Nigel Farage has turned on broadcasters for questioning him about his alleged teenage racism and antisemitism as the number of school contemporaries who recalled such behaviour to the Guardian reached 28.

- Daniel Boffey Henry Dyer Rowena Mason

Farage hits out as fresh claims of 'vindictive' teenage racism emerge

In an angry performance at a press conference in London yesterday, the Reform UK leader suggested he would boycott the BBC and said ITV had its own case to answer, as he repeatedly shouted “Bernard Manning”.

Manning, a comedian from Manchester who died in 2007, was a regular face on British television in the 1970s, but he drifted from the public eye after claims that his material was racist and misogynistic.

The intemperate performance by Farage, whose party has slipped in the national polls in recent weeks, came as a further five school contemporaries came forward to the Guardian with allegations that they witnessed deeply offensive racist or antisemitic behaviour by him.

The former Dulwich college pupils said they had been motivated to speak now by the response of Farage and others in his party to an investigation by the Guardian based on the accounts of racism.

Reform’s deputy leader, Richard Tice, said yesterday that all of those who had made the claims were liars.

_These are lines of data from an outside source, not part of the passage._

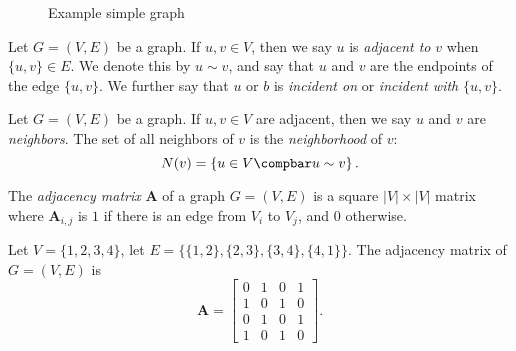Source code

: \documentclass[12pt]{article}
\begin{document}
\begin{figure}[ht!]
    \centering
\caption{Example simple graph}
\label{fig:example-graph}
\end{figure}

\begin{defn}
    Let $G = (V, E)$ be a graph. If $u, v \in V$, then we say $u$ is \emph{adjacent to} $v$ when $\{u, v\} \in E$. We denote this by $u \sim v$, and say that $u$ and $v$ are the endpoints of the edge $\{u, v\}$. We further say that $u$ or $b$ is \emph{incident on} or \emph{incident with} $\{u, v\}$.
\end{defn}

\begin{defn}
    Let $G = (V, E)$ be a graph. If $u, v \in V$ are adjacent, then we say $u$ and $v$ are \emph{neighbors}. The set of all neighbors of $v$ is the \emph{neighborhood} of $v$:
    \[N(v) = \left\{u \in V \compbar u \sim v \right\}.\]
\end{defn}

\begin{defn}
    The \emph{adjacency matrix} $\bm{A}$ of a graph $G = (V, E)$ is a square $|V| \times |V|$ matrix where $\bm{A}_{i, j}$ is $1$ if there is an edge from $V_i$ to $V_j$, and $0$ otherwise.
\end{defn}

\begin{exmp}
    Let $V = \{1, 2, 3, 4\}$, let $E = \{\{1, 2\}, \{2, 3\}, \{3, 4\}, \{4, 1\}\}$. The adjacency matrix of $G = (V, E)$ is
    \[\bm{A} = \begin{bmatrix}
        0 & 1 & 0 & 1 \\
        1 & 0 & 1 & 0 \\
        0 & 1 & 0 & 1 \\
        1 & 0 & 1 & 0
    \end{bmatrix}.\]
\end{exmp}
\end{document}
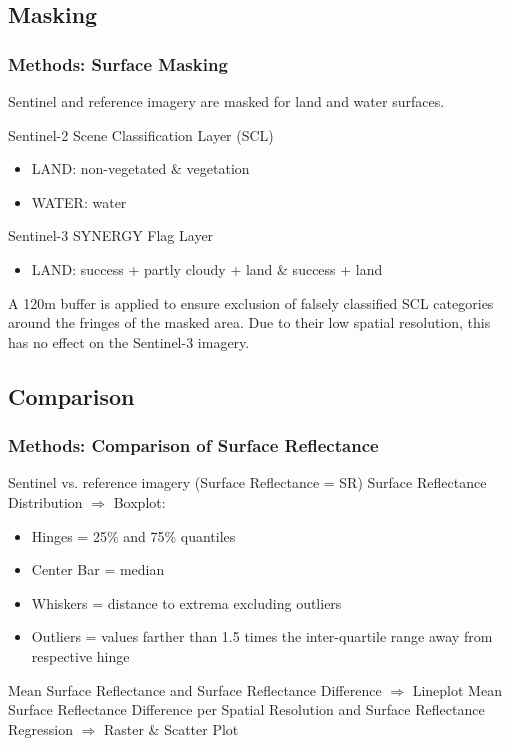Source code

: \documentclass[9pt]{beamer}
\begin{document}
\subsection{Masking}
\begin{frame}
\frametitle{Methods: Surface Masking}
Sentinel and reference imagery are masked for land and water surfaces.
\begin{block}{Sentinel-2}
Scene Classification Layer (SCL)
\begin{itemize}
\item LAND: non-vegetated \& vegetation
\item WATER: water
\end{itemize}
\end{block}
\begin{alertblock}{Sentinel-3}
SYNERGY Flag Layer
\begin{itemize}
\item LAND: success + partly cloudy + land \& success + land
\end{itemize}
\end{alertblock}
A 120m buffer is applied to ensure exclusion of falsely classified SCL categories around the fringes of the masked area. Due to their low spatial resolution, this has no effect on the Sentinel-3 imagery.
\end{frame}

\subsection{Comparison}
\begin{frame}
\frametitle{Methods: Comparison of Surface Reflectance}
Sentinel vs. reference imagery      (Surface Reflectance = SR)\newline\newline
Surface Reflectance Distribution $\Rightarrow$ Boxplot:
\begin{itemize}
\item\scriptsize Hinges = 25\% and 75\% quantiles
\item\scriptsize Center Bar = median
\item\scriptsize Whiskers = distance to extrema excluding outliers
\item\scriptsize Outliers = values farther than 1.5 times the inter-quartile range away from respective hinge\newline 
\end{itemize}
Mean Surface Reflectance and Surface Reflectance Difference $\Rightarrow$ Lineplot\newline\newline
Mean Surface Reflectance Difference per Spatial Resolution and\newline
Surface Reflectance Regression $\Rightarrow$ Raster \& Scatter Plot
\end{frame}
\end{document}
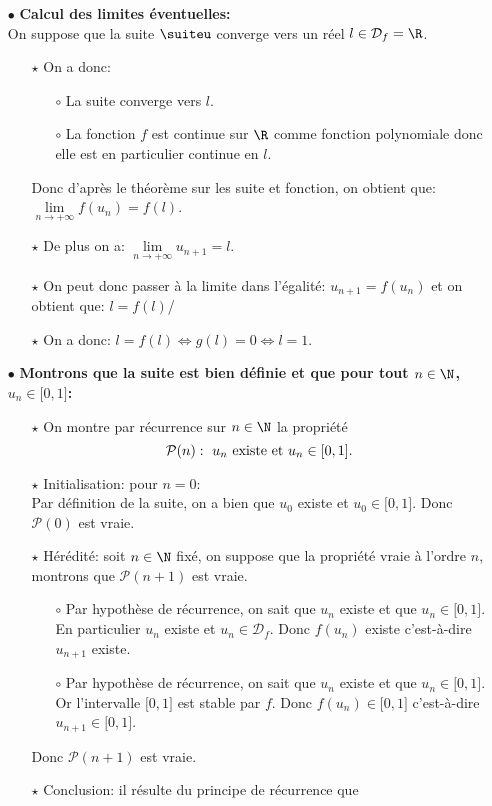 \begin{correction}
\begin{enumerate}
\begin{itemize}
\item[$\bullet$]  \textbf{Calcul des limites \'eventuelles:}\\
\noindent On suppose que la suite $\suiteu$ converge vers un r\'eel $l\in\mathcal{D}_f=\R$.
\begin{itemize}
\item[$\star$] On a donc:
\begin{itemize}
\item[$\circ$] La suite converge vers $l$.
\item[$\circ$] La fonction $f$ est continue sur $\R$ comme fonction polynomiale donc elle est en particulier continue en $l$.
\end{itemize}
Donc d'apr\`{e}s le th\'eor\`{e}me sur les suite et fonction, on obtient que: $\lim\limits_{n\to +\infty} f(u_n)=f(l)$.
\item[$\star$] De plus on a: $\lim\limits_{n\to +\infty} u_{n+1}=l$.
\item[$\star$] On peut donc passer \`{a} la limite dans l'\'egalit\'e: $u_{n+1}=f(u_n)$ et on obtient que: $l=f(l)$/
\item[$\star$] On a donc: $l=f(l)\Leftrightarrow g(l)=0\Leftrightarrow l=1$. \\
\noindent {}
\end{itemize}
\item[$\bullet$]  \textbf{Montrons que la suite est bien d\'efinie et que pour tout $n\in\N$, $u_n\in \lbrack 0,1\rbrack$:}
\begin{itemize}
\item[$\star$] On montre par r\'ecurrence sur $n\in\N$ la propri\'et\'e
$$\mathcal{P}(n):\ u_n\ \hbox{existe et}\ u_n\in\lbrack 0,1\rbrack.$$
\item[$\star$] Initialisation: pour $n=0$:\\
\noindent Par d\'efinition de la suite, on a bien que $u_0$ existe et $u_0\in\lbrack 0,1\rbrack$. Donc $\mathcal{P}(0)$ est vraie.
\item[$\star$] H\'er\'edit\'e: soit $n\in\N$ fix\'e, on suppose que la propri\'et\'e vraie \`{a} l'ordre $n$, montrons que $\mathcal{P}(n+1)$ est vraie.
\begin{itemize}
\item[$\circ$] Par hypoth\`{e}se de r\'ecurrence, on sait que $u_n$ existe et que $u_n\in\lbrack 0,1\rbrack$. En particulier $u_n$ existe et $u_n\in\mathcal{D}_f$. Donc $f(u_n)$ existe c'est-\`{a}-dire $u_{n+1}$ existe.
\item[$\circ$] Par hypoth\`{e}se de r\'ecurrence, on sait que $u_n$ existe et que $u_n\in\lbrack 0,1\rbrack$. Or l'intervalle $\lbrack 0,1\rbrack$ est stable par $f$. Donc $f(u_n)\in\lbrack 0,1\rbrack$ c'est-\`{a}-dire $u_{n+1}\in\lbrack 0,1\rbrack$.
\end{itemize}
Donc $\mathcal{P}(n+1)$ est vraie.
\item[$\star$] Conclusion: il r\'esulte du principe de r\'ecurrence que


\end{itemize}
\end{itemize}
\end{enumerate}
\end{correction}
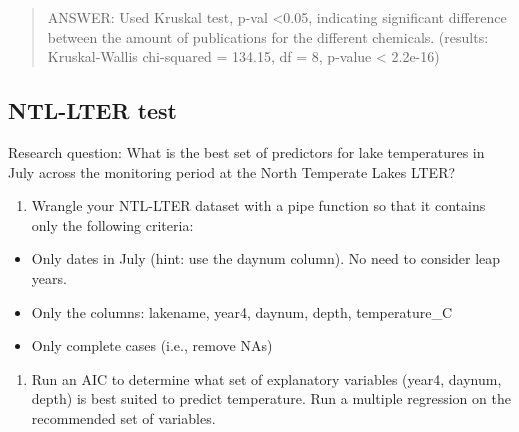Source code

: \documentclass[]{article}
\providecommand{\tightlist}{%
  \setlength{\itemsep}{0pt}\setlength{\parskip}{0pt}}
\begin{document}
\begin{quote}
ANSWER: Used Kruskal test, p-val \textless{}0.05, indicating significant
difference between the amount of publications for the different
chemicals. (results: Kruskal-Wallis chi-squared = 134.15, df = 8,
p-value \textless{} 2.2e-16)
\end{quote}

\subsection{NTL-LTER test}\label{ntl-lter-test}

Research question: What is the best set of predictors for lake
temperatures in July across the monitoring period at the North Temperate
Lakes LTER?

\begin{enumerate}
\def\labelenumi{\arabic{enumi}.}
\setcounter{enumi}{10}
\tightlist
\item
  Wrangle your NTL-LTER dataset with a pipe function so that it contains
  only the following criteria:
\end{enumerate}

\begin{itemize}
\tightlist
\item
  Only dates in July (hint: use the daynum column). No need to consider
  leap years.
\item
  Only the columns: lakename, year4, daynum, depth, temperature\_C
\item
  Only complete cases (i.e., remove NAs)
\end{itemize}

\begin{enumerate}
\def\labelenumi{\arabic{enumi}.}
\setcounter{enumi}{11}
\tightlist
\item
  Run an AIC to determine what set of explanatory variables (year4,
  daynum, depth) is best suited to predict temperature. Run a multiple
  regression on the recommended set of variables.
\end{enumerate}
\end{document}
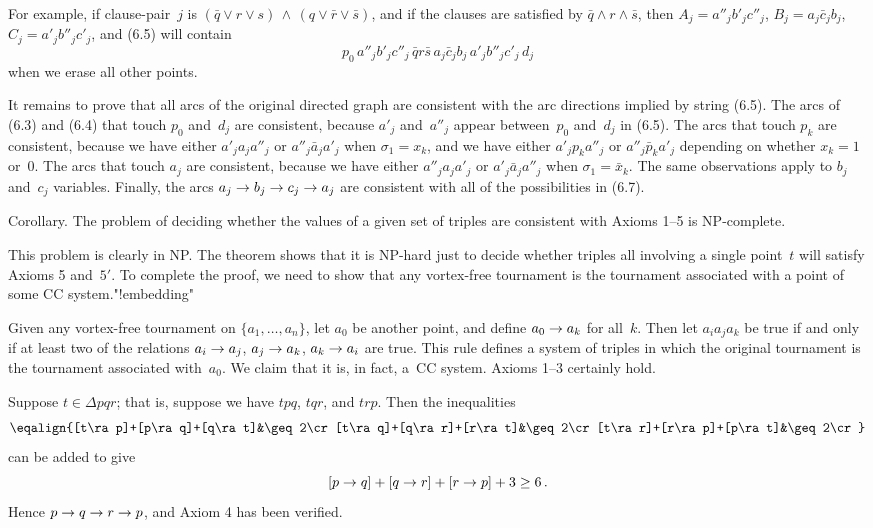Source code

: For example, if clause-pair~$j$ is $(\bar{q}\vee r\vee s)\,\wedge\,
(q\vee\bar{r}\vee\bar{s})$, and if the clauses are satisfied by
$\bar{q}\wedge r\wedge\bar{s}$, then $A_j=a''_jb'_jc''_j$,
$B_j=a_j\bar{c}_jb_j$,  $C_j=a'_jb''_jc'_j$, and (6.5) will contain
$$p_0\,a''_jb'_jc''_j\,\bar{q}r\bar{s}\,a_j\bar{c}_jb_j\,a'_jb''_jc'_j\,d_j$$
when we erase all other points. 

It remains to prove that all arcs of the original directed graph are
consistent with the arc directions implied by string (6.5). The arcs
of (6.3) and (6.4) that touch $p_0$ and~$d_j$ are consistent, because
$a'_j$ and~$a''_j$ appear between~$p_0$ and~$d_j$ in (6.5). The arcs
that touch $p_k$ are consistent, because we have either 
$a'_ja_ja''_j$ or $a''_j\bar{a}_ja'_j$ when $\sigma_1=x_k$, and we
have either $a'_jp_ka''_j$
or $a''_j\bar{p}_ka'_j$ depending on whether $x_k=1$ or~0. The arcs
that touch $a_j$ are consistent, because we have either $a''_ja_ja'_j$
or $a'_j\bar{a}_ja''_j$ when $\sigma_1=\bar{x}_k$. The same
observations apply to $b_j$ and~$c_j$ variables. Finally, the arcs
$a_j\rightarrow b_j\rightarrow c_j\rightarrow a_j$ are consistent with all of the
possibilities in (6.7).\quad\pfbox

\proclaim Corollary. The problem of deciding whether the values of a
given set of triples are consistent with Axioms 1--5 is NP-complete. 

\quad
This problem is clearly in NP. The theorem shows that it is NP-hard
just to decide whether triples all involving a single point~$t$ will
satisfy Axioms 5 and~$5'$. To complete the proof, we need to show that
any vortex-free tournament is the tournament associated with a point
of some CC system."!embedding"

Given any vortex-free tournament on $\{a_1,\ldots,a_n\}$, let $a_0$ be
another point, and define $a_0\rightarrow a_k$ for all~$k$. Then let
$a_ia_ja_k$ be true if and only if at least two of the relations
$a_i\rightarrow a_j$, $a_j\rightarrow a_k$, $a_k\rightarrow a_i$ are true. This rule defines a
system of triples in which the original tournament is the tournament
associated with~$a_0$. We claim that it is, in fact, a~CC system.
Axioms 1--3 certainly hold.

Suppose $t\in\Delta pqr$; that is, suppose we have $tpq$, $tqr$, and
$trp$. Then the inequalities
$$\eqalign{%
[t\ra p]+[p\ra q]+[q\ra t]&\geq 2\cr
[t\ra q]+[q\ra r]+[r\ra t]&\geq 2\cr
[t\ra r]+[r\ra p]+[p\ra t]&\geq 2\cr}$$
can be added to give
$$[p\rightarrow q]+[q\rightarrow r]+[r\rightarrow p]+3\geq 6\,.$$
Hence $p\rightarrow q\rightarrow r\rightarrow p$, and Axiom 4 has been verified.

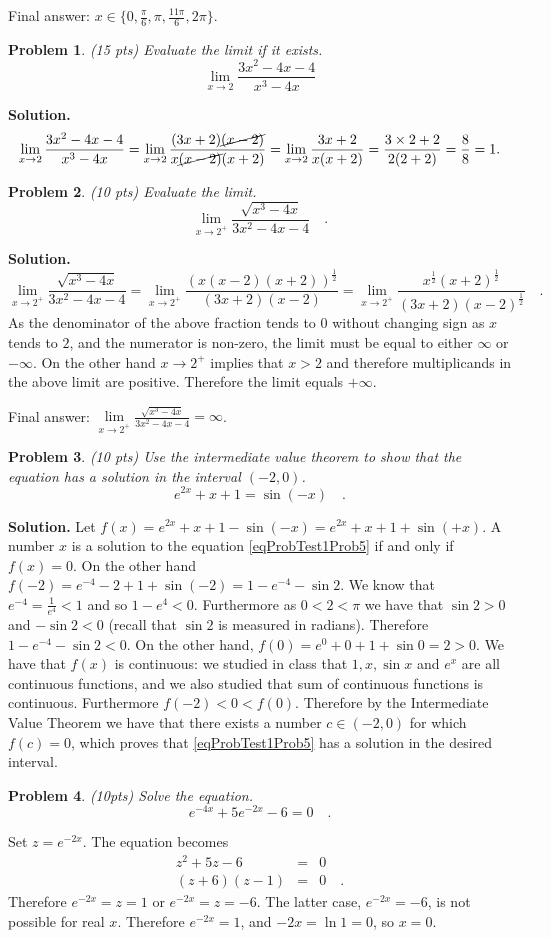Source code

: \documentclass{article}
\newtheorem{problem}{Problem}
\begin{document}
Final answer: $x\in \{0, \frac{\pi}{6},\pi  , \frac{11\pi}{6},2\pi \}$.
\begin{problem} (15 pts) Evaluate the limit if it exists.
\[\lim\limits_{x\to 2} \frac{3x^2-4x-4}{x^3-4x}
\]
\end{problem}
\textbf{Solution.}
\[
\lim\limits_{x\to 2} \frac{3x^2-4x-4}{x^3-4x}= 
\lim\limits_{x\to 2}\frac{(3x+2 ) \cancel{(x-2)}} {x\cancel{(x-2)}(x+2)} = \lim\limits_{x\to 2} \frac{3x+2}{x(x+2)}= \frac{3\times 2+2 }{2(2+2)}= \frac{8}{8}=1.
\]
\begin{problem} (10 pts)
Evaluate the limit.
\[\lim\limits_{x\to 2^+} \frac{\sqrt{x^3-4x }}{3x^2 -4x-4 }\quad .
\]
\end{problem}
\textbf{Solution. }
\[
\lim\limits_{x\to 2^+} \frac{\sqrt{x^3-4x }}{3x^2 -4x-4 }=
\lim\limits_{x\to 2^+} \frac{\left( x(x-2)(x+2)\right)^{\frac{1}2}} {(3x+2)(x-2)} = \lim\limits_{x\to 2^+}\frac{ x^{\frac{1}2}(x+2)^{\frac{1}2}}{(3x+2)(x-2)^{\frac{1}2}}\quad .
\]
As the denominator of the above fraction tends to $0$ without changing sign as $x$ tends to $2$, and the numerator is non-zero, the limit must be equal to either $\infty$ or $-\infty$. On the other hand $x\to 2^{+}$ implies that $x>2$ and therefore multiplicands in the above limit are positive. Therefore the limit equals $+\infty$.

Final answer: $\lim\limits_{x\to 2^+} \frac{\sqrt{x^3-4x }}{3x^2 -4x-4 } =\infty$.
\begin{problem} (10 pts)
Use the intermediate value theorem to show that the equation has a solution in the interval $(-2,0)$.
\begin{equation}\label{eqProbTest1Prob5}
e^{2x}+x+1 =\sin  (-x) \quad .
\end{equation}
\end{problem}
\textbf{Solution.} Let $f(x) =  e^{2x}+x+1-\sin(-x)= e^{2x}+x+1+\sin(+x)$. A number $x$  is a solution to the equation \eqref{eqProbTest1Prob5} if and only if $f(x)=0$. On the other hand $f(-2)= e^{-4}-2+1+\sin(-2) = 1-e^{-4}-\sin 2$. We know that $e^{-4}=\frac{1}{e^4}<1$ and so $1-e^4<0$. Furthermore as $0<2<\pi$ we have that $\sin 2 >0 $  and $-\sin 2<0 $ (recall that $\sin 2$ is measured in radians). Therefore $ 1-e^{-4}-\sin 2 <0$. On the other hand, $f(0)= e^0+0+1+\sin 0=2>0$. We have that $f(x)$ is continuous: we studied in class that $1, x, \sin x$ and $ e^x$ are all continuous functions, and we also studied that sum of continuous functions is continuous. Furthermore $f(-2)<0<f(0)$. Therefore by the Intermediate Value Theorem we have that there exists a number $c\in (-2, 0)$ for which $f(c)=0$, which proves that \eqref{eqProbTest1Prob5} has a solution in the desired interval.
\begin{problem} (10pts)
Solve the equation.
\[e^{-4x}+5e^{-2x}-6=0\quad .
\]
\end{problem}
Set $z=e^{-2x}$. The equation becomes 
\[
\begin{array}{rcl}
z^2+5z-6&=&0\\
(z+6)(z-1)&=&0\quad .
\end{array}
\]
Therefore $e^{-2x}=z=1$ or $e^{-2x}=z=-6$. The latter case, $e^{-2x}=-6$, is not possible for real $x$. Therefore $e^{-2x}=1$, and $-2x=\ln 1=0$, so $x=0$.
\end{document}
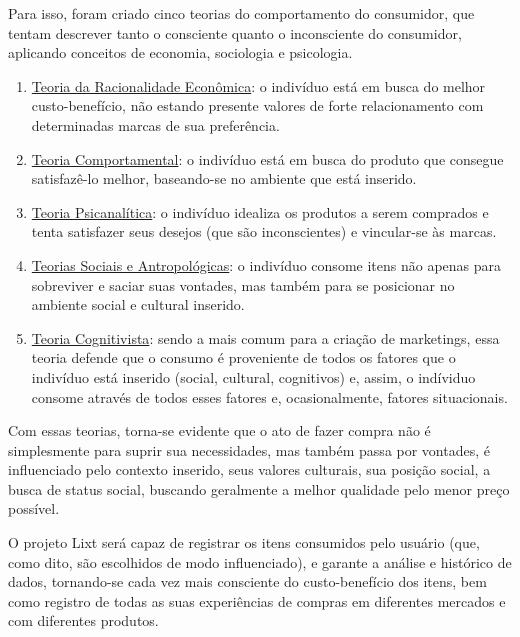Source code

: Para isso, foram criado cinco teorias do comportamento do consumidor, que tentam descrever tanto o consciente quanto o inconsciente do consumidor, aplicando conceitos de economia, sociologia e psicologia. \cite{TeoriasConsumidor}

\begin{enumerate}

	\item \underline{Teoria da Racionalidade Econômica}: o indivíduo está em busca do melhor custo-benefício, não estando presente valores de forte relacionamento com determinadas marcas de sua preferência.

	\item \underline{Teoria Comportamental}: o indivíduo está em busca do produto que consegue satisfazê-lo melhor, baseando-se no ambiente que está inserido.

	\item \underline{Teoria Psicanalítica}: o indivíduo idealiza os produtos a serem comprados e tenta satisfazer seus desejos (que são inconscientes) e vincular-se às marcas.

	\item \underline{Teorias Sociais e Antropológicas}: o indivíduo consome itens não apenas para sobreviver e saciar suas vontades, mas também para se posicionar no ambiente social e cultural inserido.

	\item \underline{Teoria Cognitivista}: sendo a mais comum para a criação de marketings, essa teoria defende que o consumo é proveniente de todos os fatores que o indivíduo está inserido (social, cultural, cognitivos) e, assim, o indíviduo consome através de todos esses fatores e, ocasionalmente, fatores situacionais.
	
\end{enumerate}

Com essas teorias, torna-se evidente que o ato de fazer compra não é simplesmente para suprir sua necessidades, mas também passa por vontades, é influenciado pelo contexto inserido, seus valores culturais, sua posição social, a busca de status social, buscando geralmente a melhor qualidade pelo menor preço possível.

O projeto Lixt será capaz de registrar os itens consumidos pelo usuário (que, como dito, são escolhidos de modo influenciado), e garante a análise e histórico de dados, tornando-se cada vez mais consciente do custo-benefício dos itens, bem como registro de todas as suas experiências de compras em diferentes mercados e com diferentes produtos.

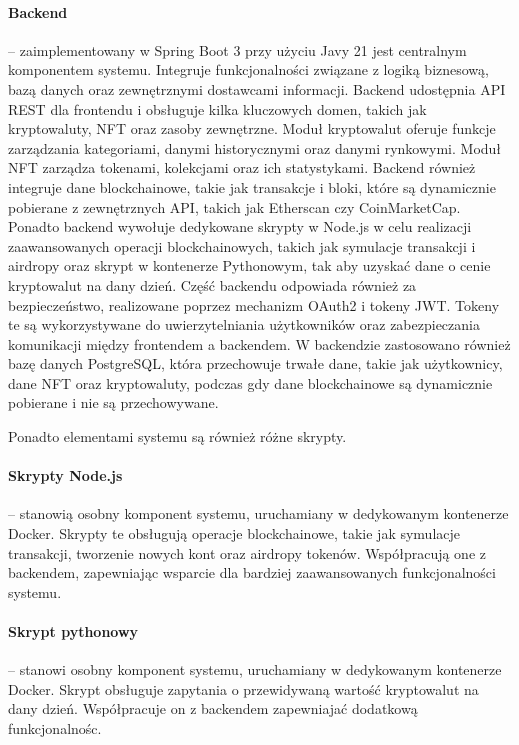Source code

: \paragraph{Backend} -- zaimplementowany w Spring Boot 3 przy użyciu Javy 21 jest centralnym komponentem systemu. Integruje funkcjonalności związane z logiką biznesową, bazą danych oraz zewnętrznymi dostawcami informacji. Backend udostępnia API REST dla frontendu i obsługuje kilka kluczowych domen, takich jak kryptowaluty, NFT oraz zasoby zewnętrzne. Moduł kryptowalut oferuje funkcje zarządzania kategoriami, danymi historycznymi oraz danymi rynkowymi. Moduł NFT zarządza tokenami, kolekcjami oraz ich statystykami. Backend również integruje dane blockchainowe, takie jak transakcje i bloki, które są dynamicznie pobierane z zewnętrznych API, takich jak Etherscan czy CoinMarketCap. Ponadto backend wywołuje dedykowane skrypty w Node.js w celu realizacji zaawansowanych operacji blockchainowych, takich jak symulacje transakcji i airdropy oraz skrypt w kontenerze Pythonowym, tak aby uzyskać dane o cenie kryptowalut na dany dzień.
\newline
Część backendu odpowiada również za bezpieczeństwo, realizowane poprzez mechanizm OAuth2 i tokeny JWT. Tokeny te są wykorzystywane do uwierzytelniania użytkowników oraz zabezpieczania komunikacji między frontendem a backendem. W backendzie zastosowano również bazę danych PostgreSQL, która przechowuje trwałe dane, takie jak użytkownicy, dane NFT oraz kryptowaluty, podczas gdy dane blockchainowe są dynamicznie pobierane i nie są przechowywane.

Ponadto elementami systemu są również różne skrypty. 
\paragraph{Skrypty Node.js} -- stanowią osobny komponent systemu, uruchamiany w dedykowanym kontenerze Docker. Skrypty te obsługują operacje blockchainowe, takie jak symulacje transakcji, tworzenie nowych kont oraz airdropy tokenów. Współpracują one z backendem, zapewniając wsparcie dla bardziej zaawansowanych funkcjonalności systemu.

\paragraph{Skrypt pythonowy} -- stanowi osobny komponent systemu, uruchamiany w dedykowanym kontenerze Docker. Skrypt obsługuje zapytania o przewidywaną wartość kryptowalut na dany dzień. Współpracuje on z backendem zapewniajać dodatkową funkcjonalnośc.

This included Peter Ettedgui, 61, an Emmy and Bafta-winning director, who recalled Farage repeatedly growling “Hitler was right,’ or “Gas them” at him at school.

However, Nick Hearn, a banker who described himself as “a conservative with a small ‘c’”, told the Guardian he had regularly seen Ettedgui being abused by the now Reform leader, and called on Farage to “come clean”.

Far from being “banter”, as Farage has previously described some of his remarks, Hearn called it “personal (and) vindictive.” He is the eighth pupil to offer corroboration of Ettedgui’s claims.

Hearn said: “[Farage] was consistent, and he was persistent. Peter and I used to have lunch together in the sort of cloisters, a thoroughfare between the main buildings. There were people going backwards and forwards all the time, and I witnessed on multiple occasions, sort of little snide comments and personal, vindictive, racist comments.